With the 25th anniversary reissue of Keel's landmark release The Right To Rock (also reviewed here), comparisons are inevitable between that highly regarded set of songs and Streets of Rock & Roll which is the band's first new music for some 21 years.

Unlike many of the numerous eighties and nineties bands that have reformed in recent years, Keel have decided to stay true to the brash rockin' style that made their name in the first place. With four members from the band's classic line up (Ron Keel, Marc Ferrari, Bryan Jay and Dwain Miller) also taking part, I'm glad to say that this is a bone fide reformation and not, as some less scrupulous people have, a way for one band member to hijack his old band's name, and hope to cash in on former glories. Ron still possesses a gravely rasp, however in the passing years the surprising thing is, if anything his attack and register seemed to have improved. Ferrari is still the musical focal point and while he may not dazzle in the way he once did, that's only because he is no longer blazing a new guitar trail, but treading a path that he was one of the first to clear. He still has the ability to rip out some sharp riffs and fire off classy solos.

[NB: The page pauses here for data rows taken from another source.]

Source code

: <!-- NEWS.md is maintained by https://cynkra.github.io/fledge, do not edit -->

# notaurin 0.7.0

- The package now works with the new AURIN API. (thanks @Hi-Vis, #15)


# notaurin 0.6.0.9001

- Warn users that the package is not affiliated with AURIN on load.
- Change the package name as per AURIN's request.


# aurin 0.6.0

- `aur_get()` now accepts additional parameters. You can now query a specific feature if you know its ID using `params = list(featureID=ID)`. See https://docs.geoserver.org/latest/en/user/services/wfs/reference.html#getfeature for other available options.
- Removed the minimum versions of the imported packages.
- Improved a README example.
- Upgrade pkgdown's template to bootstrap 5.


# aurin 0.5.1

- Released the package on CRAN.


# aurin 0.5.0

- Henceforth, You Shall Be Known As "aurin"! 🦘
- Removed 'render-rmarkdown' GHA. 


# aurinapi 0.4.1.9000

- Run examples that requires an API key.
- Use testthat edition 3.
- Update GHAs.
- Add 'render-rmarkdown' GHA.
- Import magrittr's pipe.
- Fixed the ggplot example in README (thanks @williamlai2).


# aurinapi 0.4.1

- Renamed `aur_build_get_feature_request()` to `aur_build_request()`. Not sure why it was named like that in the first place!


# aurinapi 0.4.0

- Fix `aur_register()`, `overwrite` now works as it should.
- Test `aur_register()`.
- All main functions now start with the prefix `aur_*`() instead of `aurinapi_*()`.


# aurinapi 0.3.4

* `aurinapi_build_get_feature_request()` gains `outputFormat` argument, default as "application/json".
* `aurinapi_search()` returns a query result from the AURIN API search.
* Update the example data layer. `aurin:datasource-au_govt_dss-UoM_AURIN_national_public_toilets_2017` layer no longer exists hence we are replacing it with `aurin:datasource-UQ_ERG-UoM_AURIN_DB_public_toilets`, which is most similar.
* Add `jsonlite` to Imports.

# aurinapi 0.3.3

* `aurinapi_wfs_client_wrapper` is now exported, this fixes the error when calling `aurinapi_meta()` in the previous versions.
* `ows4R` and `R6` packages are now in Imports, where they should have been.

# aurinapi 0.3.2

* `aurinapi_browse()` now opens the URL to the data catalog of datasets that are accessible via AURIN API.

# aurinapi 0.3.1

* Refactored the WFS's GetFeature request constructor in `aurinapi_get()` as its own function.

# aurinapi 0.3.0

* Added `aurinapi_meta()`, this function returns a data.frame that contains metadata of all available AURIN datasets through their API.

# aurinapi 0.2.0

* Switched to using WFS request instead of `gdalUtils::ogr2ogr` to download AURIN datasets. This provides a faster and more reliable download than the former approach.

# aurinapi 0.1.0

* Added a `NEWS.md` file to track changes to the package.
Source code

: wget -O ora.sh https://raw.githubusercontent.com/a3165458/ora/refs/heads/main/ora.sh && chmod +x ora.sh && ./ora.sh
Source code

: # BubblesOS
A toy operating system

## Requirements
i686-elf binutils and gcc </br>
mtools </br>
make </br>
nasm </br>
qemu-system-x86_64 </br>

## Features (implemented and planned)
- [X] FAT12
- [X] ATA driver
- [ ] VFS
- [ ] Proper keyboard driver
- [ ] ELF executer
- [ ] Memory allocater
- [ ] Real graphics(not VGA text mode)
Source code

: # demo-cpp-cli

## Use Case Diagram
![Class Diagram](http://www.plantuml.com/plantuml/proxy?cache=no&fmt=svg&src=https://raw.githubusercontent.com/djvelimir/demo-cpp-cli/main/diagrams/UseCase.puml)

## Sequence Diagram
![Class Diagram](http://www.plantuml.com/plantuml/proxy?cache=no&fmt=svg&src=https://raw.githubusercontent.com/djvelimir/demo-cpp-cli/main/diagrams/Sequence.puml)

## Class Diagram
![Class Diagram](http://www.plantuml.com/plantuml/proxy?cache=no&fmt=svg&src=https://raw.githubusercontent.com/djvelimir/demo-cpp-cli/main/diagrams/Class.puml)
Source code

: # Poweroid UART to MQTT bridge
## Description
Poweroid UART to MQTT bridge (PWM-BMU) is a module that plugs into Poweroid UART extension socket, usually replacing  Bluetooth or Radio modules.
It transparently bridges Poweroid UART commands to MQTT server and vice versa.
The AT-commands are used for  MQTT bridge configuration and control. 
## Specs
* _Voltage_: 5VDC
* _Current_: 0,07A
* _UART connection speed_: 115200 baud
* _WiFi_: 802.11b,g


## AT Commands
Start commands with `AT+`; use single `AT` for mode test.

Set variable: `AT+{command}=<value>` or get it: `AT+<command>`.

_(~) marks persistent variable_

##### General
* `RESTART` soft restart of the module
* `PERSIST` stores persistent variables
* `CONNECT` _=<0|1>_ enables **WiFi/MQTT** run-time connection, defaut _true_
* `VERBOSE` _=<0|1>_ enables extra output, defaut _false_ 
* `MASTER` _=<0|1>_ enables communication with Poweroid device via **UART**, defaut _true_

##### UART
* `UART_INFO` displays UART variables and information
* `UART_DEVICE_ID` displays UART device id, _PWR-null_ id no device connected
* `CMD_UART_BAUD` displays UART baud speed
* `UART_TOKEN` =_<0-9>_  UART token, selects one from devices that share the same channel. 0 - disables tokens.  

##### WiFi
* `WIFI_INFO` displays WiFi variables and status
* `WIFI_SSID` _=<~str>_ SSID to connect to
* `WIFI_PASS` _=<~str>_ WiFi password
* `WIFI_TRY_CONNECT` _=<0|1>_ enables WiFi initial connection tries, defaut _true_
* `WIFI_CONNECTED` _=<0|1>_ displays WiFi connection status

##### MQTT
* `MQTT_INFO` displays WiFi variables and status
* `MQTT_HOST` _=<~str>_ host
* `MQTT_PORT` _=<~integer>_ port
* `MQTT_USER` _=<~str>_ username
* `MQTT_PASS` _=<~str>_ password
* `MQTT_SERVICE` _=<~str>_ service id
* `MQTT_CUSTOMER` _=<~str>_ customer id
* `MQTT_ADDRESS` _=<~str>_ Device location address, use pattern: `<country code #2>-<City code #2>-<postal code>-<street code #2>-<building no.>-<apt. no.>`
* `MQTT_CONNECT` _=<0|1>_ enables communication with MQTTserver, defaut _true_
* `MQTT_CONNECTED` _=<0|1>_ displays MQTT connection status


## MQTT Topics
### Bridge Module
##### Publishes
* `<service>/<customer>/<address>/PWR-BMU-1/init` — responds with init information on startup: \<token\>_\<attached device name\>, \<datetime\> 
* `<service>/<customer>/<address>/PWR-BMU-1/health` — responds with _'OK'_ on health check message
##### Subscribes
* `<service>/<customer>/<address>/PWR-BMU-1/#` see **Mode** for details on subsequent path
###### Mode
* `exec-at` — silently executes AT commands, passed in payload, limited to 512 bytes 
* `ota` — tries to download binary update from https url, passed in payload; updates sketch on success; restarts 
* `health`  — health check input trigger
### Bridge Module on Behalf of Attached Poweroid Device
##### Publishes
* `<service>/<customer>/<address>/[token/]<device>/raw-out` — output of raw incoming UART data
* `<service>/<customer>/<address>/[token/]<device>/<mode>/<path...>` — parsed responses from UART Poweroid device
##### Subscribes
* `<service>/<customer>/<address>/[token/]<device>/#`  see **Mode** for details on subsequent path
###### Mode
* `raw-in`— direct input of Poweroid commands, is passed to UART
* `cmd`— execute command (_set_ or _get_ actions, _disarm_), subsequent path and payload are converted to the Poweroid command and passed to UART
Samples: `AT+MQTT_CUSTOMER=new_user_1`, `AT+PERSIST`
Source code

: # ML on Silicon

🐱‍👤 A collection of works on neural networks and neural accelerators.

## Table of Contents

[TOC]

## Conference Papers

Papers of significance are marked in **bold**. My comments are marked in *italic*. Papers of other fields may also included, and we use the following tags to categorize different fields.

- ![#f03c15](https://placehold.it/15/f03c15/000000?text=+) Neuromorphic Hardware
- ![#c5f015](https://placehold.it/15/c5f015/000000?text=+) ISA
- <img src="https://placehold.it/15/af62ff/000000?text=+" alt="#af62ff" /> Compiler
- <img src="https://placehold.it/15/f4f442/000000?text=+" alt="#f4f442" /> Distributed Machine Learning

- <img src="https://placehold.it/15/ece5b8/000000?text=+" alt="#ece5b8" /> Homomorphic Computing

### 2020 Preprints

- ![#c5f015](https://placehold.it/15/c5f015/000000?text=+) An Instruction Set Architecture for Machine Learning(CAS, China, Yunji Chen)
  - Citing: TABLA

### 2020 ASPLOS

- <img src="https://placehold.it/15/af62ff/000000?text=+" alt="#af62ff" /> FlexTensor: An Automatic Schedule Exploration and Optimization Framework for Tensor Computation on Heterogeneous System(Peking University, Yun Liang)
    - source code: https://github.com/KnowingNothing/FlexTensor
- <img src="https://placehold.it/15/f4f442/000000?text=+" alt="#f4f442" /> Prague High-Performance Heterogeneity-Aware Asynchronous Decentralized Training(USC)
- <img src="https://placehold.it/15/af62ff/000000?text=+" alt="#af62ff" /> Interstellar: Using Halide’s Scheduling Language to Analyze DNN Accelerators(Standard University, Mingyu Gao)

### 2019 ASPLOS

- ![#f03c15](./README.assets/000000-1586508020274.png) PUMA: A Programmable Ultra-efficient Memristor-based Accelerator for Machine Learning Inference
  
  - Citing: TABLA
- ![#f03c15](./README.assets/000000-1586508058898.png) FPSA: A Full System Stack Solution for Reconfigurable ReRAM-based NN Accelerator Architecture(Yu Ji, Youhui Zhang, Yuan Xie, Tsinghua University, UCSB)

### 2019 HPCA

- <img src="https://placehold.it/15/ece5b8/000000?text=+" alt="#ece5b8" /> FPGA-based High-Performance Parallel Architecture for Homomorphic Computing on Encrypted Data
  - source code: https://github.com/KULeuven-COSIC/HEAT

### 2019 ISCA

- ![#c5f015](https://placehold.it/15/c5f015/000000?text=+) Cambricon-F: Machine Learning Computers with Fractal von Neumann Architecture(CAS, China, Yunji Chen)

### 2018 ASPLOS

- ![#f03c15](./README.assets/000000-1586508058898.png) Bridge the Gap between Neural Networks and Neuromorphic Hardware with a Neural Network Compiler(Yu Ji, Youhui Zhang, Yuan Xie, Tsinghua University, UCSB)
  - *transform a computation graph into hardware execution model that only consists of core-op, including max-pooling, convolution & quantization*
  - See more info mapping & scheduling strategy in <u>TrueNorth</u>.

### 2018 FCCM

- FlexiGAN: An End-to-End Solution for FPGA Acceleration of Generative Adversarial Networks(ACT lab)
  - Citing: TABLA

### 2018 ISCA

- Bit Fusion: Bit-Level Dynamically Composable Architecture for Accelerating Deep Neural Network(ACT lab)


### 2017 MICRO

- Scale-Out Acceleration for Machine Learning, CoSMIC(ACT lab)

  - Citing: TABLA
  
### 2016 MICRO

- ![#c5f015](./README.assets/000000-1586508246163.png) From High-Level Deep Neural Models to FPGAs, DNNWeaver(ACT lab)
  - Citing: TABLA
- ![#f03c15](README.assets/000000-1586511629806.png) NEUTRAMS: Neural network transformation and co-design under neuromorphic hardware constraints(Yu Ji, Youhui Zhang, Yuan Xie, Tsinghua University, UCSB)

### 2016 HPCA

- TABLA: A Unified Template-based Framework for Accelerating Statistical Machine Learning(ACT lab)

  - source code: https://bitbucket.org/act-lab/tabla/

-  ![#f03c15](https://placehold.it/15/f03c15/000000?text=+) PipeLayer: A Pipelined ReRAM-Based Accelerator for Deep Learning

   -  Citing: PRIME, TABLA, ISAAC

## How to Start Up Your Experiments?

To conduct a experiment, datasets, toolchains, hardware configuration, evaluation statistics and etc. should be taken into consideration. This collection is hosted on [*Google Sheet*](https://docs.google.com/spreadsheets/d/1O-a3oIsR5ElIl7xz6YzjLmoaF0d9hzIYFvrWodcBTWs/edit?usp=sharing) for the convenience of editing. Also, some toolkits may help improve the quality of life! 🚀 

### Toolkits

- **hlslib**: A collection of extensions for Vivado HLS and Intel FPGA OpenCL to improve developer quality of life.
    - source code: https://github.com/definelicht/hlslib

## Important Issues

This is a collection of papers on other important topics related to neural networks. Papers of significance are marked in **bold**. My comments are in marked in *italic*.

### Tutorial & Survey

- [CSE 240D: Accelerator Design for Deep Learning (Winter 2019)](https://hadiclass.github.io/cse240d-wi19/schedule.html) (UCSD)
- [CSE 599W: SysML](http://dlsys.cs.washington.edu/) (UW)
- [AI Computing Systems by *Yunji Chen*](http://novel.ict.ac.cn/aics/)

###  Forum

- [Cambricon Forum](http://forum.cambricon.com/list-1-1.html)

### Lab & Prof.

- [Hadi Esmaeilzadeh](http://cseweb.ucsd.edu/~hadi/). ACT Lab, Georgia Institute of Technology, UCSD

So does it match up to their much vaunted earlier material? Well, in truth the answer is not quite. The songs are sharp and contain enough bite to convince, however across the twelve tracks there's just not enough genuine stand out moments. That's not to say that Streets of Rock & Roll is a poor disc, in fact it's anything but. It's just that the likes of "Gimme That" are just too safe and even taking into consideration the band's expressed intention to "not reinvent our style", at times some of the tracks feel like they are trying too hard to fit into the Keel "mould".

Having said that, the likes of "Come Hell Or High Water", "Hit The Ground Running" and "The Devil May Care" do put Ferrari's great guitar work to good use and Keel's voice has never sounded as strong as it does here.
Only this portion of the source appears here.